» **Information given**
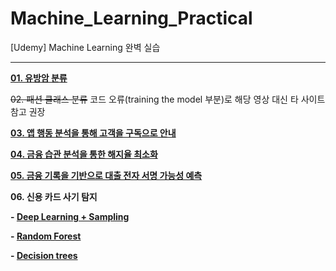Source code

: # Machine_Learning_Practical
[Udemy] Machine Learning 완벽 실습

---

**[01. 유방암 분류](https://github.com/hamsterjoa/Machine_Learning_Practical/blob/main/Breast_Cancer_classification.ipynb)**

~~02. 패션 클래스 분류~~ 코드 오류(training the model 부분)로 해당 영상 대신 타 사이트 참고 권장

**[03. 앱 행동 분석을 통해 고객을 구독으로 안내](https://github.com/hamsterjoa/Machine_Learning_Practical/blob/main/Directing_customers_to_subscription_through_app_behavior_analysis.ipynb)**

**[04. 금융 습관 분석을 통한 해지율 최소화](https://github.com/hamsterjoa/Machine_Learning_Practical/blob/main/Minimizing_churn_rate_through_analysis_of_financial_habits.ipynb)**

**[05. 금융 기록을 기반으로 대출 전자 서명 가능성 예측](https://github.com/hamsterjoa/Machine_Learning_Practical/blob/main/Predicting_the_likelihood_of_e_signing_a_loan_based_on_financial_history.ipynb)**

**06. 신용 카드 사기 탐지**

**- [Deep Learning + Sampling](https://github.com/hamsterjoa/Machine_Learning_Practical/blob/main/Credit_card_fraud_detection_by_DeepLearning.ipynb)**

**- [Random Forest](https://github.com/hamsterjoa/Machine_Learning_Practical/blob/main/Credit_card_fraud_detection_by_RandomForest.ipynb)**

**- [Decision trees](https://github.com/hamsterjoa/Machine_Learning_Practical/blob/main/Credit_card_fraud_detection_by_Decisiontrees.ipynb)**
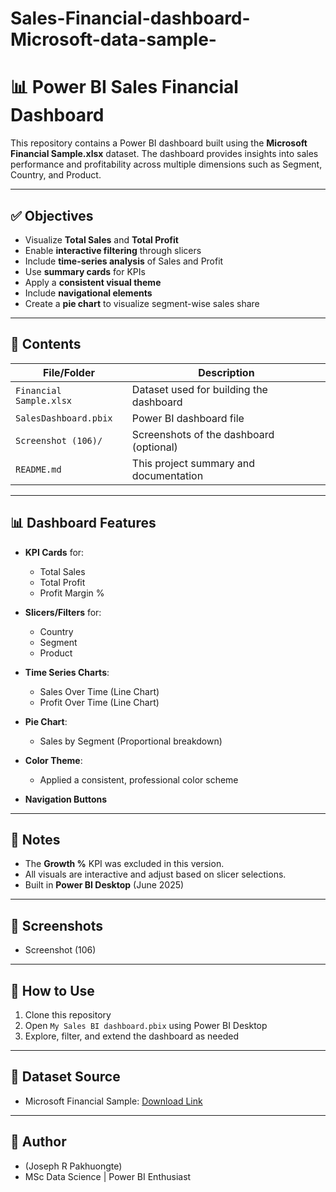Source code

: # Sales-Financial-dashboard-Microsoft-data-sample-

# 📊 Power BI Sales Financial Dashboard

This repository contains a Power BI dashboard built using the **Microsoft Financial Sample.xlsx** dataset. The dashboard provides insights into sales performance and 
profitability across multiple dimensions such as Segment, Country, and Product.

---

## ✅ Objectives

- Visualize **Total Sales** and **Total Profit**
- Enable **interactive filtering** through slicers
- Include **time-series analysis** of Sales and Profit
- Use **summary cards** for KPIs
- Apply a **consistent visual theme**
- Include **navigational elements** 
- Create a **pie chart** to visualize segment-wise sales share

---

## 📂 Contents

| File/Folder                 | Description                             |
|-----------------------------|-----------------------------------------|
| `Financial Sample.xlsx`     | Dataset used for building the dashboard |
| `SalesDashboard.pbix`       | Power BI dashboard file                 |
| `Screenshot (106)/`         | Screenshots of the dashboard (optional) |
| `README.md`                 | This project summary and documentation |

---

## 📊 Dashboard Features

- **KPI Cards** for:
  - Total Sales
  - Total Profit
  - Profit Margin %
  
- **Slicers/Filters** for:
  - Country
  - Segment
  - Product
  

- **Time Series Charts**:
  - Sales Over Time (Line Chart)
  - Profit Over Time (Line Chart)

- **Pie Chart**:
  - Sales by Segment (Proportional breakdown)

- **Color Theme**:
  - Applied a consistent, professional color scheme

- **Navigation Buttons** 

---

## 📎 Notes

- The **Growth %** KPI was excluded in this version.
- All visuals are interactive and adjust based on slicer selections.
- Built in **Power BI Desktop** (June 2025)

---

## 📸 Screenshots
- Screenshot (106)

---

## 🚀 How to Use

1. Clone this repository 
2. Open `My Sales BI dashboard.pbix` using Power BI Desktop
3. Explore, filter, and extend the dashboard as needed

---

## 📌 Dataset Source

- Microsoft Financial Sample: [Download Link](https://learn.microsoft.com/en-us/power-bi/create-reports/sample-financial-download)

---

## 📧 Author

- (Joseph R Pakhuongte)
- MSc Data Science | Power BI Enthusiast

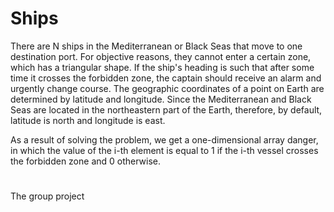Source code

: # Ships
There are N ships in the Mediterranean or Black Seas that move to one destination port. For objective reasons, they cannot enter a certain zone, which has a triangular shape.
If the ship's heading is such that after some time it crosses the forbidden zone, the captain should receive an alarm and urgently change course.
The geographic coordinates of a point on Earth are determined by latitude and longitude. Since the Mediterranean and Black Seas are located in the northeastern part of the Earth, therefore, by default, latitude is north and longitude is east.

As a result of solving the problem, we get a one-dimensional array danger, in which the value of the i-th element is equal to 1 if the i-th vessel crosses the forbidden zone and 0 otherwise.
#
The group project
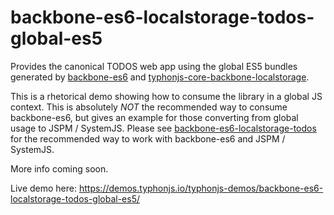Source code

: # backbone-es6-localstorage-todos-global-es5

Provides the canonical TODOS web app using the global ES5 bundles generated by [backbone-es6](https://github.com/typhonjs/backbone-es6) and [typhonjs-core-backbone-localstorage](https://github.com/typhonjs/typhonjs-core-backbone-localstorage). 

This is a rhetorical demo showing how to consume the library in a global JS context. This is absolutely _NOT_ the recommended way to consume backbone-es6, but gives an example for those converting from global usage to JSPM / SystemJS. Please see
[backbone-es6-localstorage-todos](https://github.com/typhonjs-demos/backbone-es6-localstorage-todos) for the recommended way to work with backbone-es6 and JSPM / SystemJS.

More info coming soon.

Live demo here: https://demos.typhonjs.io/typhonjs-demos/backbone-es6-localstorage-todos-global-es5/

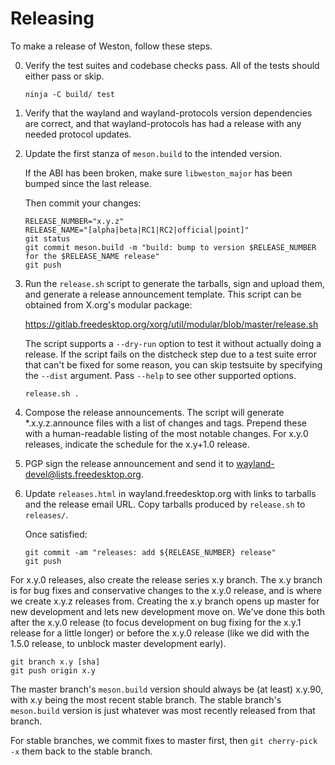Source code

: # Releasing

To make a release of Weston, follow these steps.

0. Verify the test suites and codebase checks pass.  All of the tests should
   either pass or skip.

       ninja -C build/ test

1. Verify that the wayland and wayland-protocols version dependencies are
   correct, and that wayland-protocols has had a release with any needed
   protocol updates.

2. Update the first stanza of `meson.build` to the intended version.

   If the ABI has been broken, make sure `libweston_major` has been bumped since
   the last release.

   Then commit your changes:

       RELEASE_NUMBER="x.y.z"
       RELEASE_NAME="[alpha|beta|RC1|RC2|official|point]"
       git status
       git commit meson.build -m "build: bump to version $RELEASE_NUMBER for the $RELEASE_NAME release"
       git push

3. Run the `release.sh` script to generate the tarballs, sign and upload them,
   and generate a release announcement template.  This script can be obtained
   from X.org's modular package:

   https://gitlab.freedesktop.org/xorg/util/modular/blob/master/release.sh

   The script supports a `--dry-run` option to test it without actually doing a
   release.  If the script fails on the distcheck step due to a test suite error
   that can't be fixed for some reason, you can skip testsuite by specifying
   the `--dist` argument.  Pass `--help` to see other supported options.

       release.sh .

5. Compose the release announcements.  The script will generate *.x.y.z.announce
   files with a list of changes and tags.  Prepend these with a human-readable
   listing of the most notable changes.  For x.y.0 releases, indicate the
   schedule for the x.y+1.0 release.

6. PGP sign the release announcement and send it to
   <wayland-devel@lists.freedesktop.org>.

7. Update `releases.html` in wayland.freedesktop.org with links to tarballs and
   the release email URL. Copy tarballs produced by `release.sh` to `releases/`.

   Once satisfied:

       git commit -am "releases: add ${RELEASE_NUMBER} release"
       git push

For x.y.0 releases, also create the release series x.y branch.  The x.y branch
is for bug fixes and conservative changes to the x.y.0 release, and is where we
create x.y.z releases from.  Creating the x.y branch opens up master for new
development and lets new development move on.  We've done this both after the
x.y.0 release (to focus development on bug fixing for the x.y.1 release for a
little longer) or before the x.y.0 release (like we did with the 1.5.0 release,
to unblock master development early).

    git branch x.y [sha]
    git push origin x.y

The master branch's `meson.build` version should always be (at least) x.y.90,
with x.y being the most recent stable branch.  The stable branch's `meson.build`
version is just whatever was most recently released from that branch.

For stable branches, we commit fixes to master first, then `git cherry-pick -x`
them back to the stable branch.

» **What to work on**
Repeat every line of the data exactly, but do not include pictures.

» **Task result**
Source code

: # Machine_Learning_Practical
[Udemy] Machine Learning 완벽 실습

---

**[01. 유방암 분류](https://github.com/hamsterjoa/Machine_Learning_Practical/blob/main/Breast_Cancer_classification.ipynb)**

~~02. 패션 클래스 분류~~ 코드 오류(training the model 부분)로 해당 영상 대신 타 사이트 참고 권장

**[03. 앱 행동 분석을 통해 고객을 구독으로 안내](https://github.com/hamsterjoa/Machine_Learning_Practical/blob/main/Directing_customers_to_subscription_through_app_behavior_analysis.ipynb)**

**[04. 금융 습관 분석을 통한 해지율 최소화](https://github.com/hamsterjoa/Machine_Learning_Practical/blob/main/Minimizing_churn_rate_through_analysis_of_financial_habits.ipynb)**

**[05. 금융 기록을 기반으로 대출 전자 서명 가능성 예측](https://github.com/hamsterjoa/Machine_Learning_Practical/blob/main/Predicting_the_likelihood_of_e_signing_a_loan_based_on_financial_history.ipynb)**

**06. 신용 카드 사기 탐지**

**- [Deep Learning + Sampling](https://github.com/hamsterjoa/Machine_Learning_Practical/blob/main/Credit_card_fraud_detection_by_DeepLearning.ipynb)**

**- [Random Forest](https://github.com/hamsterjoa/Machine_Learning_Practical/blob/main/Credit_card_fraud_detection_by_RandomForest.ipynb)**

**- [Decision trees](https://github.com/hamsterjoa/Machine_Learning_Practical/blob/main/Credit_card_fraud_detection_by_Decisiontrees.ipynb)**
Source code

: # Sales-Financial-dashboard-Microsoft-data-sample-

# 📊 Power BI Sales Financial Dashboard

This repository contains a Power BI dashboard built using the **Microsoft Financial Sample.xlsx** dataset. The dashboard provides insights into sales performance and 
profitability across multiple dimensions such as Segment, Country, and Product.

---

## ✅ Objectives

- Visualize **Total Sales** and **Total Profit**
- Enable **interactive filtering** through slicers
- Include **time-series analysis** of Sales and Profit
- Use **summary cards** for KPIs
- Apply a **consistent visual theme**
- Include **navigational elements** 
- Create a **pie chart** to visualize segment-wise sales share

---

## 📂 Contents

| File/Folder                 | Description                             |
|-----------------------------|-----------------------------------------|
| `Financial Sample.xlsx`     | Dataset used for building the dashboard |
| `SalesDashboard.pbix`       | Power BI dashboard file                 |
| `Screenshot (106)/`         | Screenshots of the dashboard (optional) |
| `README.md`                 | This project summary and documentation |

---

## 📊 Dashboard Features

- **KPI Cards** for:
  - Total Sales
  - Total Profit
  - Profit Margin %
  
- **Slicers/Filters** for:
  - Country
  - Segment
  - Product
  

- **Time Series Charts**:
  - Sales Over Time (Line Chart)
  - Profit Over Time (Line Chart)

- **Pie Chart**:
  - Sales by Segment (Proportional breakdown)

- **Color Theme**:
  - Applied a consistent, professional color scheme

- **Navigation Buttons** 

---

## 📎 Notes

- The **Growth %** KPI was excluded in this version.
- All visuals are interactive and adjust based on slicer selections.
- Built in **Power BI Desktop** (June 2025)

---

## 📸 Screenshots
- Screenshot (106)

---

## 🚀 How to Use

1. Clone this repository 
2. Open `My Sales BI dashboard.pbix` using Power BI Desktop
3. Explore, filter, and extend the dashboard as needed

---

## 📌 Dataset Source

- Microsoft Financial Sample: [Download Link](https://learn.microsoft.com/en-us/power-bi/create-reports/sample-financial-download)

---

## 📧 Author

- (Joseph R Pakhuongte)
- MSc Data Science | Power BI Enthusiast

Source code

: # Ships
There are N ships in the Mediterranean or Black Seas that move to one destination port. For objective reasons, they cannot enter a certain zone, which has a triangular shape.
If the ship's heading is such that after some time it crosses the forbidden zone, the captain should receive an alarm and urgently change course.
The geographic coordinates of a point on Earth are determined by latitude and longitude. Since the Mediterranean and Black Seas are located in the northeastern part of the Earth, therefore, by default, latitude is north and longitude is east.

As a result of solving the problem, we get a one-dimensional array danger, in which the value of the i-th element is equal to 1 if the i-th vessel crosses the forbidden zone and 0 otherwise.
#
The group project
Source code

: # backbone-es6-localstorage-todos-global-es5

Provides the canonical TODOS web app using the global ES5 bundles generated by [backbone-es6](https://github.com/typhonjs/backbone-es6) and [typhonjs-core-backbone-localstorage](https://github.com/typhonjs/typhonjs-core-backbone-localstorage). 

This is a rhetorical demo showing how to consume the library in a global JS context. This is absolutely _NOT_ the recommended way to consume backbone-es6, but gives an example for those converting from global usage to JSPM / SystemJS. Please see
[backbone-es6-localstorage-todos](https://github.com/typhonjs-demos/backbone-es6-localstorage-todos) for the recommended way to work with backbone-es6 and JSPM / SystemJS.

More info coming soon.

Live demo here: https://demos.typhonjs.io/typhonjs-demos/backbone-es6-localstorage-todos-global-es5/

Source code

: # Releasing

To make a release of Weston, follow these steps.

0. Verify the test suites and codebase checks pass.  All of the tests should
   either pass or skip.

       ninja -C build/ test

1. Verify that the wayland and wayland-protocols version dependencies are
   correct, and that wayland-protocols has had a release with any needed
   protocol updates.

2. Update the first stanza of `meson.build` to the intended version.

   If the ABI has been broken, make sure `libweston_major` has been bumped since
   the last release.

   Then commit your changes:

       RELEASE_NUMBER="x.y.z"
       RELEASE_NAME="[alpha|beta|RC1|RC2|official|point]"
       git status
       git commit meson.build -m "build: bump to version $RELEASE_NUMBER for the $RELEASE_NAME release"
       git push

3. Run the `release.sh` script to generate the tarballs, sign and upload them,
   and generate a release announcement template.  This script can be obtained
   from X.org's modular package:

   https://gitlab.freedesktop.org/xorg/util/modular/blob/master/release.sh

   The script supports a `--dry-run` option to test it without actually doing a
   release.  If the script fails on the distcheck step due to a test suite error
   that can't be fixed for some reason, you can skip testsuite by specifying
   the `--dist` argument.  Pass `--help` to see other supported options.

       release.sh .

5. Compose the release announcements.  The script will generate *.x.y.z.announce
   files with a list of changes and tags.  Prepend these with a human-readable
   listing of the most notable changes.  For x.y.0 releases, indicate the
   schedule for the x.y+1.0 release.

6. PGP sign the release announcement and send it to
   <wayland-devel@lists.freedesktop.org>.

7. Update `releases.html` in wayland.freedesktop.org with links to tarballs and
   the release email URL. Copy tarballs produced by `release.sh` to `releases/`.

   Once satisfied:

       git commit -am "releases: add ${RELEASE_NUMBER} release"
       git push

For x.y.0 releases, also create the release series x.y branch.  The x.y branch
is for bug fixes and conservative changes to the x.y.0 release, and is where we
create x.y.z releases from.  Creating the x.y branch opens up master for new
development and lets new development move on.  We've done this both after the
x.y.0 release (to focus development on bug fixing for the x.y.1 release for a
little longer) or before the x.y.0 release (like we did with the 1.5.0 release,
to unblock master development early).

    git branch x.y [sha]
    git push origin x.y

The master branch's `meson.build` version should always be (at least) x.y.90,
with x.y being the most recent stable branch.  The stable branch's `meson.build`
version is just whatever was most recently released from that branch.

For stable branches, we commit fixes to master first, then `git cherry-pick -x`
them back to the stable branch.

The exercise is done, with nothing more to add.